*TASK*
The answer is every line in the data below that contains the word "after".

^^^^

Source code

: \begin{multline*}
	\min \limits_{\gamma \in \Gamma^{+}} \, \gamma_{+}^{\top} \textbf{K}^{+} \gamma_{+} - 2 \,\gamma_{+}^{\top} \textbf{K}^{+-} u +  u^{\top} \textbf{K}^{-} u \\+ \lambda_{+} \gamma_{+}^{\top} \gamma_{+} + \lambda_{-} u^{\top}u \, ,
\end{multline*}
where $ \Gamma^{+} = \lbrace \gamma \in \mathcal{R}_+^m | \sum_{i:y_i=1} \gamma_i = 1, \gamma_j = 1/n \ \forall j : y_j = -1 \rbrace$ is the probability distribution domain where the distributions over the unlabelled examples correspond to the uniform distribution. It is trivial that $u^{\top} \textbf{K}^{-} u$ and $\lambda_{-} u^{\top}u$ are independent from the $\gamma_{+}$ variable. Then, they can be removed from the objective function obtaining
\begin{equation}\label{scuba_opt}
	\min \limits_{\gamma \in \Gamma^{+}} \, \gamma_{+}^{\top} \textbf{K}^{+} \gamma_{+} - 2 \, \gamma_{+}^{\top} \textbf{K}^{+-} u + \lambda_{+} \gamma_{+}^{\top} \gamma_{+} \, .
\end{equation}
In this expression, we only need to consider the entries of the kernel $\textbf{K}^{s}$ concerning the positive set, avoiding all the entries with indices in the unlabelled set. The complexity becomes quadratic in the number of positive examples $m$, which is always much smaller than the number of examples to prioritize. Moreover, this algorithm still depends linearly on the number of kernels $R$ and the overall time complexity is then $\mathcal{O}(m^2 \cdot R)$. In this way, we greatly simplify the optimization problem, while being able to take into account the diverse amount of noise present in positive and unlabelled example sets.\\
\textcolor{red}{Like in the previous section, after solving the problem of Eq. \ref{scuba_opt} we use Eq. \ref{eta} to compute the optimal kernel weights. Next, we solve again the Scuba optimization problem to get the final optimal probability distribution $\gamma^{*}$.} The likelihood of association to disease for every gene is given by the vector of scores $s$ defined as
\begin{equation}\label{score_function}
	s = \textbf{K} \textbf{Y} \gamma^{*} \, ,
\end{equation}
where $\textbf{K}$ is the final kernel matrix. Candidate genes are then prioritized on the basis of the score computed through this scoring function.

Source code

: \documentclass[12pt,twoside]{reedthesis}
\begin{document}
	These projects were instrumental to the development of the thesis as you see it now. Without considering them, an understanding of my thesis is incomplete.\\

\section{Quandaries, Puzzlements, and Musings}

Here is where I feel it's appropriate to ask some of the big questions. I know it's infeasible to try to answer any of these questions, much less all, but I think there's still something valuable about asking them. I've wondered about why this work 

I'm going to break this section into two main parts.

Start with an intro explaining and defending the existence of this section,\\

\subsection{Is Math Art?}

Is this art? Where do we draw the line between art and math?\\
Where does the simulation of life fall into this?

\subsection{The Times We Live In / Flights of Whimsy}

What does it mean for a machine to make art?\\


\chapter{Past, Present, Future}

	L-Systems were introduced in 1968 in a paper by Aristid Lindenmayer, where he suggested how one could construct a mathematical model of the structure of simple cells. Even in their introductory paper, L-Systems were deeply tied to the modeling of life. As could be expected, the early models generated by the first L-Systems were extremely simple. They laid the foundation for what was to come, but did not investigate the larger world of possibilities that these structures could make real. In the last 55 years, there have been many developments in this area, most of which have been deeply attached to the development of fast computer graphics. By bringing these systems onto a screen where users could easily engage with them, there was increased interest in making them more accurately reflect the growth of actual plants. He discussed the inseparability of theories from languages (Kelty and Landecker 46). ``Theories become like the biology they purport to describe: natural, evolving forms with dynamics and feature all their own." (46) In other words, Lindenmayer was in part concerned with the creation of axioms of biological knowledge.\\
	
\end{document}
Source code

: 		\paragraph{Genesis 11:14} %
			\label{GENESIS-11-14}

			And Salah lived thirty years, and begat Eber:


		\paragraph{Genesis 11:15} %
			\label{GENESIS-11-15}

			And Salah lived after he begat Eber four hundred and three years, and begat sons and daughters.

^^^^

*EXERCISE SOLUTION*
\textcolor{red}{Like in the previous section, after solving the problem of Eq. \ref{scuba_opt} we use Eq. \ref{eta} to compute the optimal kernel weights. Next, we solve again the Scuba optimization problem to get the final optimal probability distribution $\gamma^{*}$.} The likelihood of association to disease for every gene is given by the vector of scores $s$ defined as
			And Salah lived after he begat Eber four hundred and three years, and begat sons and daughters.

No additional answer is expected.